In both cases, this class stood for progressivism, universalism and collectivism. In opposition, they both stood for individualism, exceptionalism and nationalism.

Palin is a fierce defender of individual ingenuity and free market capitalism. Jabotinsky once gave a speech called “Individualism and Collectivism”. The similarities in their positions are striking.

Sarah Palin keeps reminding Americans of their roots in Judeo-Christian values, in the Constitution and the Declaration of Independence. Nationalism or pride of country, for her, are a good thing.

Jabotinsky, in his late teens lived in Italy and became very interested in the great Italian leader Garibaldi who had unified Italy fifty years earlier using his popularity and his skill at rousing the common people to do so. He exemplified nationalism and liberalism.

The Jewish question became front and center in 1905 when Russia lost a war to Japan. The Russian people turned to revolution and the Czar clamped down hard on them particularly on the Jews. HIs government organized pogroms on various Jewish communities throughout Russia. Hundreds of Jews were raped or killed or both, with the approval of the government.

Jabotinsky, a strong proponent of Jewish self-defense was aghast that the Jews cowered as they were slaughtered rather than fight back, except in few instances. Where was their pride? Where was their manhood?

Palin also believes in a strong military and believes you fight to win.  She also supports the right to bear arms. 

Jabotinsky once advised Jews: “Better to have a gun and not need it than to need one and not have it.”

When Palin visited with PM Netanyahu in Israel last year, she asked “Why are you apologizing all the time?” Rick Richman, in Commentary, suggested she might have been familiar with the famous essay by Ze’ev Jabotinsky entitled “Instead of Excessive Apology:”

We constantly and very loudly apologize… Instead of turning our backs to the accusers, as there is nothing to apologize for, and nobody to apologize to, we swear again and again that it is not our fault…. Every accusation causes among us such a commotion that people unwittingly think, “why are they so afraid of everything?” …

We think that our constant readiness to undergo a search without hesitation and to turn out our pockets, will eventually convince mankind of our nobility.

Richman concluded by saying “And if she did not know, more power to her.
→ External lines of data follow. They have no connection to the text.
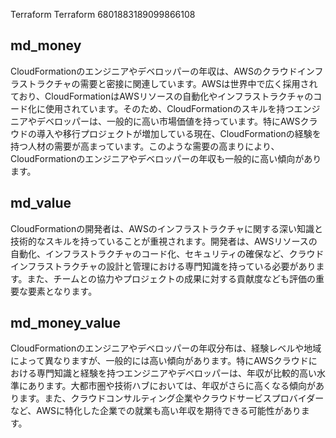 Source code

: Terraform
Terraform
6801883189099866108





## md_money


CloudFormationのエンジニアやデベロッパーの年収は、AWSのクラウドインフラストラクチャの需要と密接に関連しています。AWSは世界中で広く採用されており、CloudFormationはAWSリソースの自動化やインフラストラクチャのコード化に使用されています。そのため、CloudFormationのスキルを持つエンジニアやデベロッパーは、一般的に高い市場価値を持っています。特にAWSクラウドの導入や移行プロジェクトが増加している現在、CloudFormationの経験を持つ人材の需要が高まっています。このような需要の高まりにより、CloudFormationのエンジニアやデベロッパーの年収も一般的に高い傾向があります。

## md_value

CloudFormationの開発者は、AWSのインフラストラクチャに関する深い知識と技術的なスキルを持っていることが重視されます。開発者は、AWSリソースの自動化、インフラストラクチャのコード化、セキュリティの確保など、クラウドインフラストラクチャの設計と管理における専門知識を持っている必要があります。また、チームとの協力やプロジェクトの成果に対する貢献度なども評価の重要な要素となります。


## md_money_value

CloudFormationのエンジニアやデベロッパーの年収分布は、経験レベルや地域によって異なりますが、一般的には高い傾向があります。特にAWSクラウドにおける専門知識と経験を持つエンジニアやデベロッパーは、年収が比較的高い水準にあります。大都市圏や技術ハブにおいては、年収がさらに高くなる傾向があります。また、クラウドコンサルティング企業やクラウドサービスプロバイダーなど、AWSに特化した企業での就業も高い年収を期待できる可能性があります。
It is another indication she has a visceral feeling for the issues she champions.” So too, did Jabotinsky.

In response to the pogroms, Jabotinsky took pen in hand and railed against the “pathetic bankruptcy of the Jewish assimilationists and the hypocrisy of the Russian progressives”.

In one of his articles “Our Every Day Phenomenum”, he denounced “the epidemic of baptism that had spread among Jewish academic youth”. Since Jews were barred from attending universities, they were resorting to baptism so they could get a university education.
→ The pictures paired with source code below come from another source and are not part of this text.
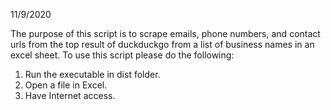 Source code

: 11/9/2020

The purpose of this script is to scrape emails, phone numbers, and contact urls from the top result of duckduckgo from a list of business names in an excel sheet.
To use this script please do the following:

1. Run the executable in dist folder.
2. Open a file in Excel.
3. Have Internet access.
. Jabotinsky once advised Jews: “Better to have a gun and not need it than to need one and not have it.”
In order to formulate a solution to the Jewish problem, Jabotinsky studied the “nationalities problem” for eight months in Vienna. At this time he became a proponent of aliya, the use of Hebrew in the Jewish schools in Russia and in Zionist conferences and in the creation of a Hebrew university in Palestine so that Jewish youths could get an education.

He wanted to have Jewish schools teach Jewish history and Jewish pride and to teach it in Hebrew. These ideas came to fruition. He also supported a federation of minorities in Russia, the Jews being one of them.

The revolutionary atmosphere in Russia spread to The Ottoman Empire where the Sultan was unseated in 1909. The new regime instituted a policy of Ottomanization. All minorities had to assimilate in one Ottoman nation and had to learn the Ottoman language. Thus the idea of Jewish autonomy in the Ottoman Empire had no future.

But WWI changed that. The British, anticipating defeating Germany and the Ottoman Empire, offered the Jews, in return for their help in the war. a state as set out in the Balfour Declaration of 1917.

The rest, as they say, is history.

Both Palin and Jabotinsky were never part of the establishment but had great influence over it. They both still do.